**What this task involves**
Begin with the line containing "2-17【**@**】于建嵘" and copy each line exactly through the last line of the entries, inclusive.

_____

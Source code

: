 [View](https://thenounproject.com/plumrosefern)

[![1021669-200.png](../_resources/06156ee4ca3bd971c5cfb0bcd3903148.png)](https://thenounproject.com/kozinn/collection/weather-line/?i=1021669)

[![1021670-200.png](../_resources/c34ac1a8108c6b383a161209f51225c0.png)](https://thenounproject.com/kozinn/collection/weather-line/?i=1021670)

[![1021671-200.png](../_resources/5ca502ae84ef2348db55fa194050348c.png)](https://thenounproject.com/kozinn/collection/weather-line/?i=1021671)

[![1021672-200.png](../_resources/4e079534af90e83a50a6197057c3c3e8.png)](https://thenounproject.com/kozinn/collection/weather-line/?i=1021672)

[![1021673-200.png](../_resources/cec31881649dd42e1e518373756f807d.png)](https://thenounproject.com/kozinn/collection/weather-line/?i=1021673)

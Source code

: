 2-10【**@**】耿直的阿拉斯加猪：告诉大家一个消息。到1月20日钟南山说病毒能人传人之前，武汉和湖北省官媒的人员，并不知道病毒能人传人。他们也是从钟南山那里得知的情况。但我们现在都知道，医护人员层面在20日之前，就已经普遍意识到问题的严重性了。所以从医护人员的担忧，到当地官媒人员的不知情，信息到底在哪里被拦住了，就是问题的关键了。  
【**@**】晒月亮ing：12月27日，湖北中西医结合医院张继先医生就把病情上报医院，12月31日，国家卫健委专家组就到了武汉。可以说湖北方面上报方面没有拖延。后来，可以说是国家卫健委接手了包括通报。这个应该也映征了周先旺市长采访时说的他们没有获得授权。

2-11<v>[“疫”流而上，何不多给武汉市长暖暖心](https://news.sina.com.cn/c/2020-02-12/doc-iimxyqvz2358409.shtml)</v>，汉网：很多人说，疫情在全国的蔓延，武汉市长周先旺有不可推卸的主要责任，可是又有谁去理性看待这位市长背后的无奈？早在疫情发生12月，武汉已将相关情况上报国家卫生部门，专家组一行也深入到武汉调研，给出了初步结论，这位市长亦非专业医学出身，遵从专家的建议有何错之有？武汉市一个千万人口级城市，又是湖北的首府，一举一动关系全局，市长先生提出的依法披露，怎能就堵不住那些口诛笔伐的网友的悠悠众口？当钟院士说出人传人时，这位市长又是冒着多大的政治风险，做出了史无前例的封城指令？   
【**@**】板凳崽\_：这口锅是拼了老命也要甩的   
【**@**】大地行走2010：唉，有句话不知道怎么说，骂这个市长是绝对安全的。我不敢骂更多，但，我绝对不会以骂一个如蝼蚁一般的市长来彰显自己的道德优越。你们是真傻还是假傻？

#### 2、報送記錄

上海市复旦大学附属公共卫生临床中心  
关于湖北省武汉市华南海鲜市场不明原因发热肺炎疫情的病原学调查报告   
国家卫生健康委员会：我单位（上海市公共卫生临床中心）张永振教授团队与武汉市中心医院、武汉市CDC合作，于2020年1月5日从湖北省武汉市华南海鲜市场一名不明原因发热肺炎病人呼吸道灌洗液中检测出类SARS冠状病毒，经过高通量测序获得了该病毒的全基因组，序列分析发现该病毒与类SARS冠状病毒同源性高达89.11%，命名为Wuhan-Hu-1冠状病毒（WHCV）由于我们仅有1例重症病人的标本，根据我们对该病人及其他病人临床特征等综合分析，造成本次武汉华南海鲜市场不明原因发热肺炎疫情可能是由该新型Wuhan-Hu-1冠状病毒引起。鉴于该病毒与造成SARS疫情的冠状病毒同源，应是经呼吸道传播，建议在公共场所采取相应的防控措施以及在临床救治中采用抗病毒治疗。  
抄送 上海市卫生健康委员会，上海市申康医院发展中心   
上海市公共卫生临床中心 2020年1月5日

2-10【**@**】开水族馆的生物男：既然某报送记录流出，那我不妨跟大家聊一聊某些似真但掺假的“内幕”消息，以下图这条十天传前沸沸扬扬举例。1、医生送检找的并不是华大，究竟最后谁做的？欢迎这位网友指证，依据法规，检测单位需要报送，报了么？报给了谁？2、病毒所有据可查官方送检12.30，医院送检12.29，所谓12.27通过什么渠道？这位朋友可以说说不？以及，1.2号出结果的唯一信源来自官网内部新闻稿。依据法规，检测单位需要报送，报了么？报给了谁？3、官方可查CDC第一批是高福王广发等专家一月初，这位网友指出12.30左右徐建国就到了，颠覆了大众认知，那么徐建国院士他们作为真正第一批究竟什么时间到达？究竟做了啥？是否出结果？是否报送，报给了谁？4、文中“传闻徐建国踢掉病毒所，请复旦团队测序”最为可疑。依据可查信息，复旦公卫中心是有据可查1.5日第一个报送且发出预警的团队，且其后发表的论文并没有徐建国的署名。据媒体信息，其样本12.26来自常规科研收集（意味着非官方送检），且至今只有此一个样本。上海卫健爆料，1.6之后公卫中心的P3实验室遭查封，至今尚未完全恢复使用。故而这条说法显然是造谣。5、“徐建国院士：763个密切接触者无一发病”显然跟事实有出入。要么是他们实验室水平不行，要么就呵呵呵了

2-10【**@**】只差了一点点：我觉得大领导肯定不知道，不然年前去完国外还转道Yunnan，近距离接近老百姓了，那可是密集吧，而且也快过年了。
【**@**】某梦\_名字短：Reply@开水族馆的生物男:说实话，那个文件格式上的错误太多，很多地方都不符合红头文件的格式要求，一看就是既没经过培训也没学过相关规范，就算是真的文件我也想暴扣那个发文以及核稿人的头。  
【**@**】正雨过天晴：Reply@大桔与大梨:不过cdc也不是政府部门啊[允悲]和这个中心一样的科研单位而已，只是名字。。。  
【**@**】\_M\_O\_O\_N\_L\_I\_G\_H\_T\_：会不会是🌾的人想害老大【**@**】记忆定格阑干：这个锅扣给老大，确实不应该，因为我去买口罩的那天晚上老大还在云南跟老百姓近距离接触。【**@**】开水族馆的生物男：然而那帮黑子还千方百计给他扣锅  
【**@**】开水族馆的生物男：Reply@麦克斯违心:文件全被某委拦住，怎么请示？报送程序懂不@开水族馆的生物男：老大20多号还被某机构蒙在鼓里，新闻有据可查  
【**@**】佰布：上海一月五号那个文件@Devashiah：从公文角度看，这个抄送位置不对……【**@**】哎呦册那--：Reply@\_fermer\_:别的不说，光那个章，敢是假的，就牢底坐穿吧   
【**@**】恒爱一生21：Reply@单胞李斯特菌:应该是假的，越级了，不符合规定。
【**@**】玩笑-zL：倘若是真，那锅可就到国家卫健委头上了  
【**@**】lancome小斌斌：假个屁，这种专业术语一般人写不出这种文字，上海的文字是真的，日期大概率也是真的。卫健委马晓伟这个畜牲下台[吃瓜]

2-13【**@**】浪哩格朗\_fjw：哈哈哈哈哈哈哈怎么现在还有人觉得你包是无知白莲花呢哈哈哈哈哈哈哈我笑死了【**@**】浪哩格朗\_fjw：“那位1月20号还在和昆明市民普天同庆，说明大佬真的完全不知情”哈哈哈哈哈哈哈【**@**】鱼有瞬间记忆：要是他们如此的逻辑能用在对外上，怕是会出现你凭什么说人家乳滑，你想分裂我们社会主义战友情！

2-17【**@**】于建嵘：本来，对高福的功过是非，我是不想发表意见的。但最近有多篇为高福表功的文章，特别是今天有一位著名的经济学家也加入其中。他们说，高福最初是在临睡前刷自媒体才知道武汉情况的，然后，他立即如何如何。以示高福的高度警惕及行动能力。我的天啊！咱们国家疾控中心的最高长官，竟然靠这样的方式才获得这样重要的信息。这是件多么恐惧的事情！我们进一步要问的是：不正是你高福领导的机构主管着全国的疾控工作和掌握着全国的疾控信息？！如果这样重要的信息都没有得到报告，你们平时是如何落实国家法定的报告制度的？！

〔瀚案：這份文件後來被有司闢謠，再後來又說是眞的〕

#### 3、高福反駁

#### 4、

_____

**Solution for this problem**
2-17【**@**】于建嵘：本来，对高福的功过是非，我是不想发表意见的。但最近有多篇为高福表功的文章，特别是今天有一位著名的经济学家也加入其中。他们说，高福最初是在临睡前刷自媒体才知道武汉情况的，然后，他立即如何如何。以示高福的高度警惕及行动能力。我的天啊！咱们国家疾控中心的最高长官，竟然靠这样的方式才获得这样重要的信息。这是件多么恐惧的事情！我们进一步要问的是：不正是你高福领导的机构主管着全国的疾控工作和掌握着全国的疾控信息？！如果这样重要的信息都没有得到报告，你们平时是如何落实国家法定的报告制度的？！

〔瀚案：這份文件後來被有司闢謠，再後來又說是眞的〕

#### 3、高福反駁

#### 4、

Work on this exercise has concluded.